This essay concludes our coverage of the FTAA. At least for now. We will return to our normal publishing ways next week, some time. Wednesday, probably - Ed.

* * * * *

Meta FTAA
by Spencer Maybee

After the Summit of the Americas in Quebec last weekend, the protests and the media coverage, I've been lucky to read several first-hand accounts of anti-FTAA protesters' experiences. No thanks to the national media, but rather email.

(A note on usage: anti-FTAA sentiment does not necessitate an anti-globalization sentiment. One can be in favour of globalization in theory, but against the specifics of the terms on which the FTAA presumes to champion it. When I use the term anti-FTAA, I don't mean "globophobes," as The Globe and Mail so neatly categorized all the activists in their editorial series leading up to the Summit.)

I don't know if the storytelling campaign was planned—it may well have been, considering the level of organization behind the demonstrations—but it has served as one of the most important aspects of the anti-FTAA activism we've all seen so poorly represented in the national media. These storytellers are raising their concerns to a public conscience by spreading the word the same way storytellers raised their concerns to public conscience thousands of years ago when angry Greeks tried to tear down the walls of Troy. If no one told the story, Achilles would just be another skull on the beach. If no one told about the Quebec protests, then people like me who weren't there would have no idea what went on: that is, other than the mainstream media version.

One of the true testaments to the storytelling campaign has been the objective detail provided by the anti-FTAA activists. Much of the writing has been disarmed of loaded adjectives and brutally categorical presumptions regarding purpose, which is more than can be said for The Globe and Mail, The National Post, and the CBC coverage leading up to the Summit. It is, after all, clear why the police were there. Protesters came for so many different reasons that it was nice to read some of them articulated in more depth than can be uttered in a three-second TV news quote.

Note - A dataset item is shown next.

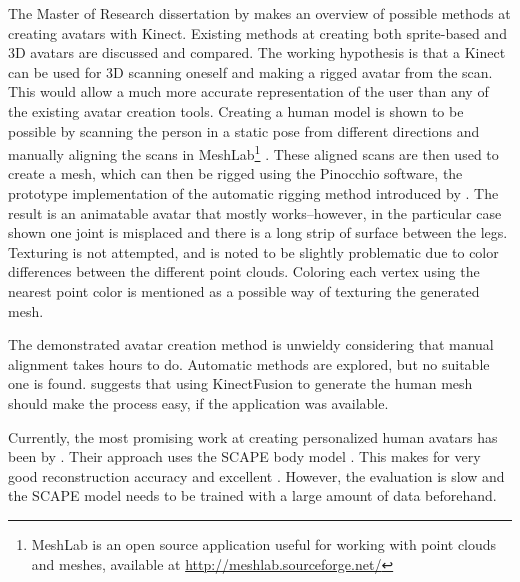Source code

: The Master of Research dissertation by \citet{charpentier2011accurate} makes an overview of possible methods at creating avatars with Kinect. Existing methods at creating both sprite-based and 3D avatars are discussed and compared. The working hypothesis is that a Kinect can be used for 3D scanning oneself and making a rigged avatar from the scan. This would allow a much more accurate representation of the user than any of the existing avatar creation tools. Creating a human model is shown to be possible by scanning the person in a static pose from different directions and manually aligning the scans in MeshLab\footnote{MeshLab is an open source application useful for working with point clouds and meshes, available at \url{http://meshlab.sourceforge.net/}} \citep{meshlab}. These aligned scans are then used to create a mesh, which can then be rigged using the Pinocchio software, the prototype implementation of the automatic rigging method introduced by \citep{baran2007automatic}. The result is an animatable avatar that mostly works--however, in the particular case shown one joint is misplaced and there is a long strip of surface between the legs. Texturing is not attempted, and is noted to be slightly problematic due to color differences between the different point clouds. Coloring each vertex using the nearest point color is mentioned as a possible way of texturing the generated mesh. \citep{charpentier2011accurate}

The demonstrated avatar creation method is unwieldy considering that manual alignment takes hours to do. Automatic methods are explored, but no suitable one is found. \citeauthor{charpentier2011accurate} suggests that using KinectFusion to generate the human mesh should make the process easy, if the application was available. \citep{charpentier2011accurate}


Currently, the most promising work at creating personalized human avatars has been by \citet{weiss2011home}. Their approach uses the SCAPE body model \citep{anguelov2005scape}. This makes for very good reconstruction accuracy and excellent . However, the evaluation is slow and the SCAPE model needs to be trained with a large amount of data beforehand.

I think the reason most of us have come to distrust the national media—even more so, since last weekend—is due in part to the categorical summary of anti-FTAA sentiment. I have more than five different friends who were at the protests and all for different reasons.

* * * * *

Reason vs. Reasonable

Another benefit to having read first-hand accounts of the FTAA protests from the protesters is that we get a sense of how threatening it must have felt to be choking on tear-gas and watching friends get beaten with batons. From this we can get a sense of the circumstances that served as parameters for reasonable action. Of course we think it reasonable to hit back when we're being beaten, yet such reason isn't supposed to apply when the person beating you is an officer of the law. Now on the other hand, we can't assume that police officers don't get scared. I have no doubt in my mind that some of the officers felt threatened by the mob. This is where things break down: Who acted first? Did they have good reason? Did they act in a reasonable manner? The answers to these questions, for anti-FTAAers, shouldn't matter.

This may sound callous, but the important thing for protesters is that the message gets out to people who weren't there. The unfortunate thing for protesters—and for police—is that in the face of all this direct conflict, the real conflict—the conflict of ideals—gets clouded over. The balance between restraint and brutality needs to be navigated by police to appear reasonable.

For protesters, the balance is between peacefulness and violence. These characteristics become the measure of the sincerity of the protesters and the nobility of the police. People who are unaware of the issues surrounding the FTAA-the people the protesters want to make aware-often end up aligning their support, however subtle that support might be, with the most reasonable-appearing group, on the grounds that they appear reasonable so they must have good reason. The issues never even arise. This is why I want to talk about the issues that underlie the FTAA, with a nod to all those who have shared their first-hand experiences, both of the protests at the Summit of the Americas, and of other more direct examples of the effects of free trade. Without those stories, we wouldn't know about the issues at all.

In getting at the issues, I will refrain from unleashing an abstract, emotional, bark-fest rant in which I fling unsubstantiated opinion at you like it was cheaper than a McDonald's smile. Neither will I give you a gilded sterile tea-cozy. Neither is useful. The only thing more boring than watching the fireplace channel at Christmas is watching Jerry Springer. They are meaningless and lead to no greater understanding of the world or our role in it. This is my goal by providing an overview of the general issues, such as they can be known without a draft of the FTAA in my hands, annotated by social scientists, environmentalists, buddhas, ninjas, and thieves.